=== Begin Enclosure ===

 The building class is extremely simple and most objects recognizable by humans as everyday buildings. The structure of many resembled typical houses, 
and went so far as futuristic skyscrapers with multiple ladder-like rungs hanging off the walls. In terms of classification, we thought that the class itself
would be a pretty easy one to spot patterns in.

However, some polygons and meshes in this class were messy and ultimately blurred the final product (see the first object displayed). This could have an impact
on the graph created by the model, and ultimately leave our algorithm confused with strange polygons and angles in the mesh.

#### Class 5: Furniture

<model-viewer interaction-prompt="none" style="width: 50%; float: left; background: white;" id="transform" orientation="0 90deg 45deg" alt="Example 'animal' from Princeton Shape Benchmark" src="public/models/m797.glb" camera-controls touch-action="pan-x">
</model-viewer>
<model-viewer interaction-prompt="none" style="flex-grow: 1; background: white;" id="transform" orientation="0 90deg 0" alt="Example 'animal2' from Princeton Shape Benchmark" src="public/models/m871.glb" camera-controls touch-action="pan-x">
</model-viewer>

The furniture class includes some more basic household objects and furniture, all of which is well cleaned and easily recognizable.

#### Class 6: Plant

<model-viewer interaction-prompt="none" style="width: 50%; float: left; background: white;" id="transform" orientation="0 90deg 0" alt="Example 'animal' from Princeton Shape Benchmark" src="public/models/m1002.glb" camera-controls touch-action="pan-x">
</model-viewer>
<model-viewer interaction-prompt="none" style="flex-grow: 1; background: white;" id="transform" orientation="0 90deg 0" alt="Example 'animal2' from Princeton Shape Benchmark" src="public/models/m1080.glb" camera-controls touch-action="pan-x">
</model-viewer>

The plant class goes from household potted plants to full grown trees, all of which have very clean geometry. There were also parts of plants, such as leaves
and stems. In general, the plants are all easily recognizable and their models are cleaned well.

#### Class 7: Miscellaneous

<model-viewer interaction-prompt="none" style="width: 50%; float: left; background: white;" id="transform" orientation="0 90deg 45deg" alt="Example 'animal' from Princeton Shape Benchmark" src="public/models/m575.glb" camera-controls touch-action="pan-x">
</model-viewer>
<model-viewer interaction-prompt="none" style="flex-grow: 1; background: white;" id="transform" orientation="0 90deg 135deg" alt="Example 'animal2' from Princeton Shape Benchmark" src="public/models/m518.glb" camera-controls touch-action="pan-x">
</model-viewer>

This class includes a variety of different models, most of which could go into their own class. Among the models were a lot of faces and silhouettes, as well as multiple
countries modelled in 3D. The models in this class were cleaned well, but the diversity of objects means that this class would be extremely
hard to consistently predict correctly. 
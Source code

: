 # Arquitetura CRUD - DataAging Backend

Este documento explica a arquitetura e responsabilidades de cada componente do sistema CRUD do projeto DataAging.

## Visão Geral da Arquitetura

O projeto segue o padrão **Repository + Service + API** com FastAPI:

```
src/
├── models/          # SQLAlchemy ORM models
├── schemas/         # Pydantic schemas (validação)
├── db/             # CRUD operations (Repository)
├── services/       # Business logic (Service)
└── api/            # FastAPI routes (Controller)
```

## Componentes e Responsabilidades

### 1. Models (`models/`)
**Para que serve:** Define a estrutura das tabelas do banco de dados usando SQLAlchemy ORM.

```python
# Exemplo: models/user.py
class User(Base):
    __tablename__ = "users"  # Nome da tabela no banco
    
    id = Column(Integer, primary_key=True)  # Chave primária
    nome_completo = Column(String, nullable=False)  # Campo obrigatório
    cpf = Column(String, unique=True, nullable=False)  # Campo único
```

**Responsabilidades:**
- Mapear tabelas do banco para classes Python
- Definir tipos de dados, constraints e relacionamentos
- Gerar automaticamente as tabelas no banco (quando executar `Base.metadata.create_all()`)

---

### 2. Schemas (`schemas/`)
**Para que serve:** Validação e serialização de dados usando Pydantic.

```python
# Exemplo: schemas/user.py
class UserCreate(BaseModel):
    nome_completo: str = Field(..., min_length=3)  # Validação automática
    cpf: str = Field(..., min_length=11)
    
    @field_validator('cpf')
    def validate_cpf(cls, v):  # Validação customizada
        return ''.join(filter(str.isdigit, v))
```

=== End Enclosure ===

• **YOUR OBJECTIVE**
Once you have read the records above, write them all out exactly.

• **FINISHED EXERCISE**
 The building class is extremely simple and most objects recognizable by humans as everyday buildings. The structure of many resembled typical houses, 
and went so far as futuristic skyscrapers with multiple ladder-like rungs hanging off the walls. In terms of classification, we thought that the class itself
would be a pretty easy one to spot patterns in.

However, some polygons and meshes in this class were messy and ultimately blurred the final product (see the first object displayed). This could have an impact
on the graph created by the model, and ultimately leave our algorithm confused with strange polygons and angles in the mesh.

#### Class 5: Furniture

<model-viewer interaction-prompt="none" style="width: 50%; float: left; background: white;" id="transform" orientation="0 90deg 45deg" alt="Example 'animal' from Princeton Shape Benchmark" src="public/models/m797.glb" camera-controls touch-action="pan-x">
</model-viewer>
<model-viewer interaction-prompt="none" style="flex-grow: 1; background: white;" id="transform" orientation="0 90deg 0" alt="Example 'animal2' from Princeton Shape Benchmark" src="public/models/m871.glb" camera-controls touch-action="pan-x">
</model-viewer>

The furniture class includes some more basic household objects and furniture, all of which is well cleaned and easily recognizable.

#### Class 6: Plant

<model-viewer interaction-prompt="none" style="width: 50%; float: left; background: white;" id="transform" orientation="0 90deg 0" alt="Example 'animal' from Princeton Shape Benchmark" src="public/models/m1002.glb" camera-controls touch-action="pan-x">
</model-viewer>
<model-viewer interaction-prompt="none" style="flex-grow: 1; background: white;" id="transform" orientation="0 90deg 0" alt="Example 'animal2' from Princeton Shape Benchmark" src="public/models/m1080.glb" camera-controls touch-action="pan-x">
</model-viewer>

The plant class goes from household potted plants to full grown trees, all of which have very clean geometry. There were also parts of plants, such as leaves
and stems. In general, the plants are all easily recognizable and their models are cleaned well.

#### Class 7: Miscellaneous

<model-viewer interaction-prompt="none" style="width: 50%; float: left; background: white;" id="transform" orientation="0 90deg 45deg" alt="Example 'animal' from Princeton Shape Benchmark" src="public/models/m575.glb" camera-controls touch-action="pan-x">
</model-viewer>
<model-viewer interaction-prompt="none" style="flex-grow: 1; background: white;" id="transform" orientation="0 90deg 135deg" alt="Example 'animal2' from Princeton Shape Benchmark" src="public/models/m518.glb" camera-controls touch-action="pan-x">
</model-viewer>

This class includes a variety of different models, most of which could go into their own class. Among the models were a lot of faces and silhouettes, as well as multiple
countries modelled in 3D. The models in this class were cleaned well, but the diversity of objects means that this class would be extremely
hard to consistently predict correctly. 
Source code

: # Arquitetura CRUD - DataAging Backend

Este documento explica a arquitetura e responsabilidades de cada componente do sistema CRUD do projeto DataAging.

## Visão Geral da Arquitetura

O projeto segue o padrão **Repository + Service + API** com FastAPI:

```
src/
├── models/          # SQLAlchemy ORM models
├── schemas/         # Pydantic schemas (validação)
├── db/             # CRUD operations (Repository)
├── services/       # Business logic (Service)
└── api/            # FastAPI routes (Controller)
```

## Componentes e Responsabilidades

### 1. Models (`models/`)
**Para que serve:** Define a estrutura das tabelas do banco de dados usando SQLAlchemy ORM.

```python
# Exemplo: models/user.py
class User(Base):
    __tablename__ = "users"  # Nome da tabela no banco
    
    id = Column(Integer, primary_key=True)  # Chave primária
    nome_completo = Column(String, nullable=False)  # Campo obrigatório
    cpf = Column(String, unique=True, nullable=False)  # Campo único
```

**Responsabilidades:**
- Mapear tabelas do banco para classes Python
- Definir tipos de dados, constraints e relacionamentos
- Gerar automaticamente as tabelas no banco (quando executar `Base.metadata.create_all()`)

---

### 2. Schemas (`schemas/`)
**Para que serve:** Validação e serialização de dados usando Pydantic.

```python
# Exemplo: schemas/user.py
class UserCreate(BaseModel):
    nome_completo: str = Field(..., min_length=3)  # Validação automática
    cpf: str = Field(..., min_length=11)
    
    @field_validator('cpf')
    def validate_cpf(cls, v):  # Validação customizada
        return ''.join(filter(str.isdigit, v))
```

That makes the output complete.